> **Action item**: Transcribe only the lines between the first line of the records and the line containing "[here](https://github.com/is0383kk/is0383kk/issues) or E-male.", inclusive, exactly as written.

> **Data listing**:
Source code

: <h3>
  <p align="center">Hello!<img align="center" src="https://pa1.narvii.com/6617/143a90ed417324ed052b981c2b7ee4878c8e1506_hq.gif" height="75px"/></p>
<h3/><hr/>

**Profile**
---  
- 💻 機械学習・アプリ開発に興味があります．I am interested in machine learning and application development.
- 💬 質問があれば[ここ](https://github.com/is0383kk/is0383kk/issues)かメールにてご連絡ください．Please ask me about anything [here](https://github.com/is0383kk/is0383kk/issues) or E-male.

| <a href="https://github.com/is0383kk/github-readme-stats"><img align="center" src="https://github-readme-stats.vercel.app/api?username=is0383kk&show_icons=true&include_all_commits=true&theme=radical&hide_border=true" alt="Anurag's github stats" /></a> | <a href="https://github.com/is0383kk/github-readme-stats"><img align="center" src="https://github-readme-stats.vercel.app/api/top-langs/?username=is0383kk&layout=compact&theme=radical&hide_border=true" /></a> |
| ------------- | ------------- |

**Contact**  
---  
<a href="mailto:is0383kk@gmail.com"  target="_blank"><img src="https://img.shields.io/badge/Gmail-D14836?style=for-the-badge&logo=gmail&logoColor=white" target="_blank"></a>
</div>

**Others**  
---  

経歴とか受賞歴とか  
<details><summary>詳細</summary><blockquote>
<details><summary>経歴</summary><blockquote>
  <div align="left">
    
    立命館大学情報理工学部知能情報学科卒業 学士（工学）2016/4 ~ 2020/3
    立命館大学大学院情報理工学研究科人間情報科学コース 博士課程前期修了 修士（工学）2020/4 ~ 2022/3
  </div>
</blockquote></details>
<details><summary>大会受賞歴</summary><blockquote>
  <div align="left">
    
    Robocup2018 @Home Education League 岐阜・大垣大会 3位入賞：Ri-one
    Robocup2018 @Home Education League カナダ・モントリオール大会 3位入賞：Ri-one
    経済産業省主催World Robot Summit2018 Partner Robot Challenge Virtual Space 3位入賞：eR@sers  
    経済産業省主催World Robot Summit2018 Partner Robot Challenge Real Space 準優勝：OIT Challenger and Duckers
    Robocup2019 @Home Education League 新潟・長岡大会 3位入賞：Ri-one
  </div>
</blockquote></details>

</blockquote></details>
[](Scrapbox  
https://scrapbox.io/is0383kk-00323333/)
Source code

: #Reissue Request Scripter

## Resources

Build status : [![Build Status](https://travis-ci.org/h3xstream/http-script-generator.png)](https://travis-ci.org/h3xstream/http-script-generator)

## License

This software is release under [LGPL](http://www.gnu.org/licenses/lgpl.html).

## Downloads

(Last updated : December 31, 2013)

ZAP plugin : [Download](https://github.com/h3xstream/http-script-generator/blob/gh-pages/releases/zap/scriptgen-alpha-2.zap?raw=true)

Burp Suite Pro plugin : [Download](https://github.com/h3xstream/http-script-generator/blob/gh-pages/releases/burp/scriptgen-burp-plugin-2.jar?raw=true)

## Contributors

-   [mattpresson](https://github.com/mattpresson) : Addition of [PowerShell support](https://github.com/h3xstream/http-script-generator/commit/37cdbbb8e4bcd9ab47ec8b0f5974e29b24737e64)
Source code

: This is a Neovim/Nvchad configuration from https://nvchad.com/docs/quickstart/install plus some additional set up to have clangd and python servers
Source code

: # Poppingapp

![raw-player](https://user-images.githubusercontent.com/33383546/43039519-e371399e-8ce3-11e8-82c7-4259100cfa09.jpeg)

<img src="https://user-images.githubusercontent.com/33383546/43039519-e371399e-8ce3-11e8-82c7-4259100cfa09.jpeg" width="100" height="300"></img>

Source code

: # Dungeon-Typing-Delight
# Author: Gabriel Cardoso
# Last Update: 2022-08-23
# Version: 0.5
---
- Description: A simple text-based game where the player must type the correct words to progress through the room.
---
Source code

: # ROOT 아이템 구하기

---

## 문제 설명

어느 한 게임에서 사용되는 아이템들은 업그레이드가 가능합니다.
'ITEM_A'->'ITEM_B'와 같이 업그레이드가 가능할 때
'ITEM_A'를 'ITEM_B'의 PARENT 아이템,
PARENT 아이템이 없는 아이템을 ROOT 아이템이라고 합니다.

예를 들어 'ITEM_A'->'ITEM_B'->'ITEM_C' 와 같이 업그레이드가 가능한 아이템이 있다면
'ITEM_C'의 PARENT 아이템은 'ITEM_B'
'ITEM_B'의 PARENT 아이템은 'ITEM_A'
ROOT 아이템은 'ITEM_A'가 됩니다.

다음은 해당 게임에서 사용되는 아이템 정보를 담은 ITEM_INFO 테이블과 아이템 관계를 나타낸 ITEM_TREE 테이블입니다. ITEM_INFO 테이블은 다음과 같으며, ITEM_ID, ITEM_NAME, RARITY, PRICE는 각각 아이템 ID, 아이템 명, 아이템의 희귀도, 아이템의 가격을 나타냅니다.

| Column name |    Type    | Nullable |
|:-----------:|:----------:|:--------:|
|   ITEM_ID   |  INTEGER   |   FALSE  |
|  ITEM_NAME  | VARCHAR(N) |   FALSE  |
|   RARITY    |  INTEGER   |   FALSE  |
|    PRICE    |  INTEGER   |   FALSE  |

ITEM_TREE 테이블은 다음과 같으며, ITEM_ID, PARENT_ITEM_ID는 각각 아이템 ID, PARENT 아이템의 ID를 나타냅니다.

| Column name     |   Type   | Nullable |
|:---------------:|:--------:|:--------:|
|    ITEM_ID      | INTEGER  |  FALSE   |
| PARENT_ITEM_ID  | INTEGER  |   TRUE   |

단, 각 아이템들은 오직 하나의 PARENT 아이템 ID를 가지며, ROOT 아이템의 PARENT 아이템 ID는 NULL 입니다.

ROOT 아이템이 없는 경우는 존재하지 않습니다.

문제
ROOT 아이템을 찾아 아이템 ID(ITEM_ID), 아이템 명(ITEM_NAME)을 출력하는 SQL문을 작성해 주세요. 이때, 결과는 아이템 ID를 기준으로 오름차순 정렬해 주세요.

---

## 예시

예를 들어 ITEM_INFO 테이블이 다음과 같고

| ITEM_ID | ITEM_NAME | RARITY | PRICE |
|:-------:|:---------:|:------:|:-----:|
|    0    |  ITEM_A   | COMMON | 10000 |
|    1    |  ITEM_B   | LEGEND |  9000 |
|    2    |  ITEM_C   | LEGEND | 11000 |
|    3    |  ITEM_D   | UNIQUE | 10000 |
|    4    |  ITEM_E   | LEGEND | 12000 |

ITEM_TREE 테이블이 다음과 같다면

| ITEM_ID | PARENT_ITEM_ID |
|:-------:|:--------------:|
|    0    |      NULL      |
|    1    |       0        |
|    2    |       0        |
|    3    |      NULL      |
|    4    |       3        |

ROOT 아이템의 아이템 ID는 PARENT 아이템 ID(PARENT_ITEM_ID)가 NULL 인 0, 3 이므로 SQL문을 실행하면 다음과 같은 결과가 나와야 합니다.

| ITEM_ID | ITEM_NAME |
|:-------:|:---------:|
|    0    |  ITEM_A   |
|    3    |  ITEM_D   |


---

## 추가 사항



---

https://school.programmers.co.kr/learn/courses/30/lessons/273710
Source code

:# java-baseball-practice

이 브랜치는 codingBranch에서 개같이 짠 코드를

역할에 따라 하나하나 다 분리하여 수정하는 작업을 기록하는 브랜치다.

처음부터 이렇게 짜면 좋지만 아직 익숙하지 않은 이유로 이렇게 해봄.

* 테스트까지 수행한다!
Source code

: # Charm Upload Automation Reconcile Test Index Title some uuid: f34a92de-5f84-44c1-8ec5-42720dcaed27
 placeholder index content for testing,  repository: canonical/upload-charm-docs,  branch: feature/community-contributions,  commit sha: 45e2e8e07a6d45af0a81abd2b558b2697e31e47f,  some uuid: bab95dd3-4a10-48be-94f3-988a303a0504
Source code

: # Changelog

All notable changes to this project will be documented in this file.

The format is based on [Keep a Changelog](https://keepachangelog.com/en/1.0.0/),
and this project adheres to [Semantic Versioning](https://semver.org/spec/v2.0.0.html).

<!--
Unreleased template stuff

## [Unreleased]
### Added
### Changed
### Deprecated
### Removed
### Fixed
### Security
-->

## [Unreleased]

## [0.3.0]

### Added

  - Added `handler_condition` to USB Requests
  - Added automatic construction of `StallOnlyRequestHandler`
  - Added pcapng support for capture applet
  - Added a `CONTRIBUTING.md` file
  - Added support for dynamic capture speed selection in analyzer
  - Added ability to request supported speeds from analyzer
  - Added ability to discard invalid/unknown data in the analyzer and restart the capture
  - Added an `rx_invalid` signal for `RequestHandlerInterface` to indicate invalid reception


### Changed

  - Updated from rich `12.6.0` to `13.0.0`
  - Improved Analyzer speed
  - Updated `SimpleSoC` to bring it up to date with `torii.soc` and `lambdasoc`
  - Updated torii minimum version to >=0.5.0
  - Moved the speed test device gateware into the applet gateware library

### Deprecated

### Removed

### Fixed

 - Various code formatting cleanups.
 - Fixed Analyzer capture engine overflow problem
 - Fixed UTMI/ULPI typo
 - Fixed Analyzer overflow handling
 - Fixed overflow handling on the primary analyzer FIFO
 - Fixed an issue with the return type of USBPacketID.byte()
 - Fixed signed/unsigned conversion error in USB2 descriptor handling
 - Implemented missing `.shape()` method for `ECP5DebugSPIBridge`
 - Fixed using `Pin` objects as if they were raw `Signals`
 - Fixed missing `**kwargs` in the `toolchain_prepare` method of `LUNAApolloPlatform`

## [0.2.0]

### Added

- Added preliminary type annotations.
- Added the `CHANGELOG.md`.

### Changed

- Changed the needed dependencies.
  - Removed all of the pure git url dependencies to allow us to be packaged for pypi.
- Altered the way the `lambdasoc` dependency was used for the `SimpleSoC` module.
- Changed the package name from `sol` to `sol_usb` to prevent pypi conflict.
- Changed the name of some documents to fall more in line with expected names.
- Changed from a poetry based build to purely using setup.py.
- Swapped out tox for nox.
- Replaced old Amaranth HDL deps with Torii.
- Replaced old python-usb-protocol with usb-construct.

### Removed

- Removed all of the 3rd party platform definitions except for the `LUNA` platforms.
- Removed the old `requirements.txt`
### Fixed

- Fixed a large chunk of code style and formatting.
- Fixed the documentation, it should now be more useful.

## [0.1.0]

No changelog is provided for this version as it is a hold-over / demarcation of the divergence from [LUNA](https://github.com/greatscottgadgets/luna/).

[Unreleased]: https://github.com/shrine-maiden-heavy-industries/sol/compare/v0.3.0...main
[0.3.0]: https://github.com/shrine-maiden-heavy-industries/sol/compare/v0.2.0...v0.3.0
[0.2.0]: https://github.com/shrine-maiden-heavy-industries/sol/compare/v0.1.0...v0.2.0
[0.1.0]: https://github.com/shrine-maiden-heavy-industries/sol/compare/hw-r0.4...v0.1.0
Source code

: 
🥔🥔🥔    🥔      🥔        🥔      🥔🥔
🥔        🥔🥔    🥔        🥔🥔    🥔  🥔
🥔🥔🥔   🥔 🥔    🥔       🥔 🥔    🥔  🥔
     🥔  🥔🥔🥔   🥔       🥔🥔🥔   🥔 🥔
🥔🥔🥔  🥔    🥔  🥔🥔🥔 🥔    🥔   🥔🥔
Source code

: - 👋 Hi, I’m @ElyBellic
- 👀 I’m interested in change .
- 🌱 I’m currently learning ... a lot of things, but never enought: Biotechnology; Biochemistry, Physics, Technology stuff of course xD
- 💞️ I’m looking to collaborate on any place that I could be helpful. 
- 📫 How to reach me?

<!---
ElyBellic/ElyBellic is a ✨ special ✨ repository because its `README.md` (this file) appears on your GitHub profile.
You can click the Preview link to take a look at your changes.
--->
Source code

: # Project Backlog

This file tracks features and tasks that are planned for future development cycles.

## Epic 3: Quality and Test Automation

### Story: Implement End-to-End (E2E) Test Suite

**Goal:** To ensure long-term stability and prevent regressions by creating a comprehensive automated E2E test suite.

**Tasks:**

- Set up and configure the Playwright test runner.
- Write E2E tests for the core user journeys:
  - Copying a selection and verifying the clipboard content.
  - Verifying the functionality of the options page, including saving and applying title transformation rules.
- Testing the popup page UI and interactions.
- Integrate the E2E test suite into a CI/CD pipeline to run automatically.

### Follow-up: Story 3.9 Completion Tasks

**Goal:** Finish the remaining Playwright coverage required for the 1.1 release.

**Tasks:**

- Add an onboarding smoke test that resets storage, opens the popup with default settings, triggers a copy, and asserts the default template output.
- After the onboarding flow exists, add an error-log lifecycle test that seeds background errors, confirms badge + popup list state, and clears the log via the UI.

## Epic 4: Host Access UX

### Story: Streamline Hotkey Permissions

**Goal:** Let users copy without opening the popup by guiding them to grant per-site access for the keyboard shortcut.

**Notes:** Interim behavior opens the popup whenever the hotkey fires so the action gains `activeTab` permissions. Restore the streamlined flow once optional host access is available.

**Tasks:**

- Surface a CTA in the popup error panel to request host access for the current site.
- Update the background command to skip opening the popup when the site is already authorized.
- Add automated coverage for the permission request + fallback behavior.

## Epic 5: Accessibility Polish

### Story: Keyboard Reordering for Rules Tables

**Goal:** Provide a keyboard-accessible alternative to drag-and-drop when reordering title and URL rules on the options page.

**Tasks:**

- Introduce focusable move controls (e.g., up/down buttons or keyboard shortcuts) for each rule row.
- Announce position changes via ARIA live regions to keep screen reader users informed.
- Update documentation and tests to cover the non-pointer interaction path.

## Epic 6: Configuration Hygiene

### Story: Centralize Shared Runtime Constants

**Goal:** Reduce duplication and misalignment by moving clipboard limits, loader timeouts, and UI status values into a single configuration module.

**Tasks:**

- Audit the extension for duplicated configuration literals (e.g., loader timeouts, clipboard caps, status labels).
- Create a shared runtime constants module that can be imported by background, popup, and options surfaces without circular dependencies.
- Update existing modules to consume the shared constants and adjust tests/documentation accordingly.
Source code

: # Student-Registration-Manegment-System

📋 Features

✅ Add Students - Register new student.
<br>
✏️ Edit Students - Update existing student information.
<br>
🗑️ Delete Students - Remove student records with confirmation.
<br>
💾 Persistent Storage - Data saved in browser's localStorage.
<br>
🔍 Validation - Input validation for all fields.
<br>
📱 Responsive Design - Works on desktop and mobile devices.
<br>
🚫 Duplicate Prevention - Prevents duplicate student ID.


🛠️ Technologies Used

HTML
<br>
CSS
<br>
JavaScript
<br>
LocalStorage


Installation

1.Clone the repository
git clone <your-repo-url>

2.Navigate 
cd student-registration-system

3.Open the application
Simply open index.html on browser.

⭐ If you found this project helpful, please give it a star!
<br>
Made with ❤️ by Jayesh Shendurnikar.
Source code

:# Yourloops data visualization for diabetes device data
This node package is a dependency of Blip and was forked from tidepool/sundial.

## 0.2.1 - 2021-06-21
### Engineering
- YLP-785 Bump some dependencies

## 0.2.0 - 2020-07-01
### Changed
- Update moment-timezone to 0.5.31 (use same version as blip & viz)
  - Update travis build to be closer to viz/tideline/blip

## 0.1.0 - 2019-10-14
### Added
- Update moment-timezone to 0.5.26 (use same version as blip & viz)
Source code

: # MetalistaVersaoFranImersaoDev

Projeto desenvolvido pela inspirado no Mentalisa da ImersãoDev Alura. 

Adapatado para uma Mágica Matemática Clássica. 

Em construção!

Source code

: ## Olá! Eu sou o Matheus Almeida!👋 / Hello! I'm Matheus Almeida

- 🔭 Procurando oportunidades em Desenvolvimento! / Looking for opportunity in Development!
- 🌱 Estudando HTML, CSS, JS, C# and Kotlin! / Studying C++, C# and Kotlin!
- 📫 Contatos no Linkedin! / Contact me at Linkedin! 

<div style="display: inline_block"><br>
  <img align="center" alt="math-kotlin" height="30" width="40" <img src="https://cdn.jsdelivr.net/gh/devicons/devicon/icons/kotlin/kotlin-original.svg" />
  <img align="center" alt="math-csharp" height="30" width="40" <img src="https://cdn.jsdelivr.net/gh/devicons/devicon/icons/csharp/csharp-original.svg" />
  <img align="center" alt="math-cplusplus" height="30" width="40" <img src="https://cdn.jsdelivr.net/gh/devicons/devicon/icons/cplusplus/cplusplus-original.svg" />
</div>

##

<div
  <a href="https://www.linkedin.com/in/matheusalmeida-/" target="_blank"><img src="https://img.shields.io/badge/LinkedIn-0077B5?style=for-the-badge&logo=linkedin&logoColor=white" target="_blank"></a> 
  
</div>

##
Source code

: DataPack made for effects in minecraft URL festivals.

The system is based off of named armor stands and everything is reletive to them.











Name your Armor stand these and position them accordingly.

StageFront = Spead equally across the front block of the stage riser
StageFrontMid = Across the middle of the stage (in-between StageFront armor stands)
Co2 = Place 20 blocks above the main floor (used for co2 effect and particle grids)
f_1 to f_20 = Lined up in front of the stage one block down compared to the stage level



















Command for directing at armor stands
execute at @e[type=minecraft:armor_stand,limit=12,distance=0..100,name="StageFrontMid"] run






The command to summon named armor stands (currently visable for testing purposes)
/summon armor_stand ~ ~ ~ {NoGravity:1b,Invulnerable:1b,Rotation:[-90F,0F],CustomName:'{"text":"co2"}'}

> **The answer**:
Source code

: <h3>
  <p align="center">Hello!<img align="center" src="https://pa1.narvii.com/6617/143a90ed417324ed052b981c2b7ee4878c8e1506_hq.gif" height="75px"/></p>
<h3/><hr/>

**Profile**
---  
- 💻 機械学習・アプリ開発に興味があります．I am interested in machine learning and application development.
- 💬 質問があれば[ここ](https://github.com/is0383kk/is0383kk/issues)かメールにてご連絡ください．Please ask me about anything [here](https://github.com/is0383kk/is0383kk/issues) or E-male.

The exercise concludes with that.